#### [ASSIGNED TASK]
In which lines of the data does the string "Monday" appear? Copy every one.

** DATA UNDER STUDY follows **

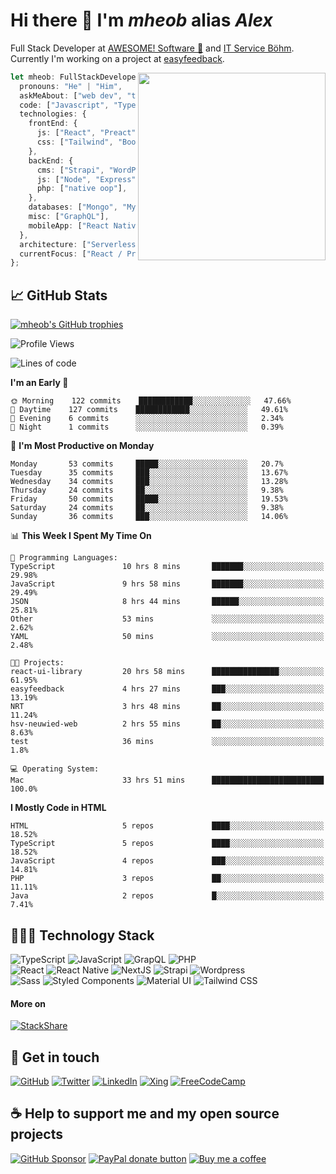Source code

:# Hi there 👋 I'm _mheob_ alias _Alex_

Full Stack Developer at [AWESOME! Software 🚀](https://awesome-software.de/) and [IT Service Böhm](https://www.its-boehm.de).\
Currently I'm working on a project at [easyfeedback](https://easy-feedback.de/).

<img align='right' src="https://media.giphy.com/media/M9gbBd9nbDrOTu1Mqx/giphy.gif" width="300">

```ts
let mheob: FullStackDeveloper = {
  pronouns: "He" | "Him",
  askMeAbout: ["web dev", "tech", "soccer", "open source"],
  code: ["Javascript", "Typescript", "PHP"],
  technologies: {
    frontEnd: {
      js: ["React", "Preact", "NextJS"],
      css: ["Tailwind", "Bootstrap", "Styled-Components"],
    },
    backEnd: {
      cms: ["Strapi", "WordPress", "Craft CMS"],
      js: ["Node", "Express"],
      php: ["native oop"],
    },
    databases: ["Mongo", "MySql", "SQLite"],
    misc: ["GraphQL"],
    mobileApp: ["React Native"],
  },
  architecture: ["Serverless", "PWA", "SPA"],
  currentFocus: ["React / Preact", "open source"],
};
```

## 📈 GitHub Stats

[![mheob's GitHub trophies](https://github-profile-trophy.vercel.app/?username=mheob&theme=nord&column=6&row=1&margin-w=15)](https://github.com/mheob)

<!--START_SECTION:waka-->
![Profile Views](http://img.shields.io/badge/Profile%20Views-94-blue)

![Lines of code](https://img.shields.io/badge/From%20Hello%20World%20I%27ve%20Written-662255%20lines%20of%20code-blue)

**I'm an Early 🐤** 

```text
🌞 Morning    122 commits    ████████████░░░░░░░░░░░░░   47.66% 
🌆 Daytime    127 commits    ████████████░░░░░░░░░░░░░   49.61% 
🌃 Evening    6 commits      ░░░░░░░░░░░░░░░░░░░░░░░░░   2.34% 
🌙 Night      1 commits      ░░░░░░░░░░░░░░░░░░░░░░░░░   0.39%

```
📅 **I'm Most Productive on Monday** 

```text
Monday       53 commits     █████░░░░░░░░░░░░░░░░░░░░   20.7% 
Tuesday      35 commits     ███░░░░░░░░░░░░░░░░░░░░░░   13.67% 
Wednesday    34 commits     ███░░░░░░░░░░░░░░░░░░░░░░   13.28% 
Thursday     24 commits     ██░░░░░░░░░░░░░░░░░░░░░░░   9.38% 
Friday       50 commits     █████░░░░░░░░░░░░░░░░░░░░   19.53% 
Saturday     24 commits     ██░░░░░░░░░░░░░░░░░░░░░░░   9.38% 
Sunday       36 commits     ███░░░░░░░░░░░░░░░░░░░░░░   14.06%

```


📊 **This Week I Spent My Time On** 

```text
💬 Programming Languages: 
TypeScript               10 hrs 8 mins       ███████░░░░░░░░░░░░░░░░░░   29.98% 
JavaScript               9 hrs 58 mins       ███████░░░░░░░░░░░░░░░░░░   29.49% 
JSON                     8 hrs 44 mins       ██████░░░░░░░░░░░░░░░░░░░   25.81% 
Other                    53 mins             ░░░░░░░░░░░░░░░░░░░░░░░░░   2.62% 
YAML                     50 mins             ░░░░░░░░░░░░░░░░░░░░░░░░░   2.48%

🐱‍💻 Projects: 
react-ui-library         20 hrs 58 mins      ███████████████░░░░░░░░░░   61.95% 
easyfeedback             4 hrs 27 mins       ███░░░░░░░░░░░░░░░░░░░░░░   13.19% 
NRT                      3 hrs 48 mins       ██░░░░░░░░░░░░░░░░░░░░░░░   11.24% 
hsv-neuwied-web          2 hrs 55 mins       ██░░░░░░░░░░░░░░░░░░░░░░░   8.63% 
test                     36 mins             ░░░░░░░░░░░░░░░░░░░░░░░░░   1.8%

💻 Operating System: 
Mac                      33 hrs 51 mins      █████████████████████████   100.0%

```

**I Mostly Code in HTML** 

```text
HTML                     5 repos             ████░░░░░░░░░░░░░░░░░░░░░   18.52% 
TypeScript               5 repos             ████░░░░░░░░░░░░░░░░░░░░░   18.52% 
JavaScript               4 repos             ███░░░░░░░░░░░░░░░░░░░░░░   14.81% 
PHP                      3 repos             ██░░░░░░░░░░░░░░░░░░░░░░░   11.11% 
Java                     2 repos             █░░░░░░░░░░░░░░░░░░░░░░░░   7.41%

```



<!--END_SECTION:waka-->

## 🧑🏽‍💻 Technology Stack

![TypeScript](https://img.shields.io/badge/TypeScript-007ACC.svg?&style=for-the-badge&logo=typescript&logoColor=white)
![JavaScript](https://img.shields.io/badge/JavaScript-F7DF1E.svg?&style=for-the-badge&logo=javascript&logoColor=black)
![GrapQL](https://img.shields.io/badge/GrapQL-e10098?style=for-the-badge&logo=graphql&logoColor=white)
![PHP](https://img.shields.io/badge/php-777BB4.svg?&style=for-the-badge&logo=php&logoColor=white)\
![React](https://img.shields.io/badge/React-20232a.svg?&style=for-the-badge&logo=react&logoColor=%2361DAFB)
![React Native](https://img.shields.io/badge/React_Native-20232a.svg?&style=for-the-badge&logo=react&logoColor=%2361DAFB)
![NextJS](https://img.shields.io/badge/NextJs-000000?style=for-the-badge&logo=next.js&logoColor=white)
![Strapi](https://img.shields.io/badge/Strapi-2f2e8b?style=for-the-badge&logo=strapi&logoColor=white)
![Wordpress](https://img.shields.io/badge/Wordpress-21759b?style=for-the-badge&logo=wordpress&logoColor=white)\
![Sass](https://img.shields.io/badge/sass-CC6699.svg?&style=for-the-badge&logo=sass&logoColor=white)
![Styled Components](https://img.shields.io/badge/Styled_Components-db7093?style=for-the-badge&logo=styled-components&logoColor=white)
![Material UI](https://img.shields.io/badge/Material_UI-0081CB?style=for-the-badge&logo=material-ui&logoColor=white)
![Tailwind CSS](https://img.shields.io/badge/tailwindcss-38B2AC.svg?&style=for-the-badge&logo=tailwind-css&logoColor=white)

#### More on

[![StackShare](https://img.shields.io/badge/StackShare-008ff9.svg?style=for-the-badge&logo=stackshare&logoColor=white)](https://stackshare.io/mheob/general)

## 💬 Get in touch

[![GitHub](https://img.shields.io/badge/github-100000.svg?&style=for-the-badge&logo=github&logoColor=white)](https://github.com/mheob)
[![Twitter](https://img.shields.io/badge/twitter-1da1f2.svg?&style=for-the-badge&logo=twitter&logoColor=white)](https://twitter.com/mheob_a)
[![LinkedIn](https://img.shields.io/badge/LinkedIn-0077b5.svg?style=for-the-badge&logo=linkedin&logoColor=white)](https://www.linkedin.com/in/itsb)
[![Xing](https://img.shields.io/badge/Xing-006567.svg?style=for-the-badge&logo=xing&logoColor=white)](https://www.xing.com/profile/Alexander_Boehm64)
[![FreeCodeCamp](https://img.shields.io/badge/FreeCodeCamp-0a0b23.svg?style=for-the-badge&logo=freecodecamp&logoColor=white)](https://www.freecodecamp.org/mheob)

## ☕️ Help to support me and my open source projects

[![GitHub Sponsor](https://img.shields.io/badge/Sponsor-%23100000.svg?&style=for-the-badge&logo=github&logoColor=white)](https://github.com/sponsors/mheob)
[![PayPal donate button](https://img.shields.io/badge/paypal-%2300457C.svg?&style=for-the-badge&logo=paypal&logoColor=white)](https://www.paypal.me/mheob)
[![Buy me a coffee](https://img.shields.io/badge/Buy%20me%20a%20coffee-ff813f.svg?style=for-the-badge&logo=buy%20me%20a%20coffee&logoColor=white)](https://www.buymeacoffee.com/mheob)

** End of DATA UNDER STUDY **

#### [OUTPUT FOR THIS EXERCISE]
📅 **I'm Most Productive on Monday** 
Monday       53 commits     █████░░░░░░░░░░░░░░░░░░░░   20.7% 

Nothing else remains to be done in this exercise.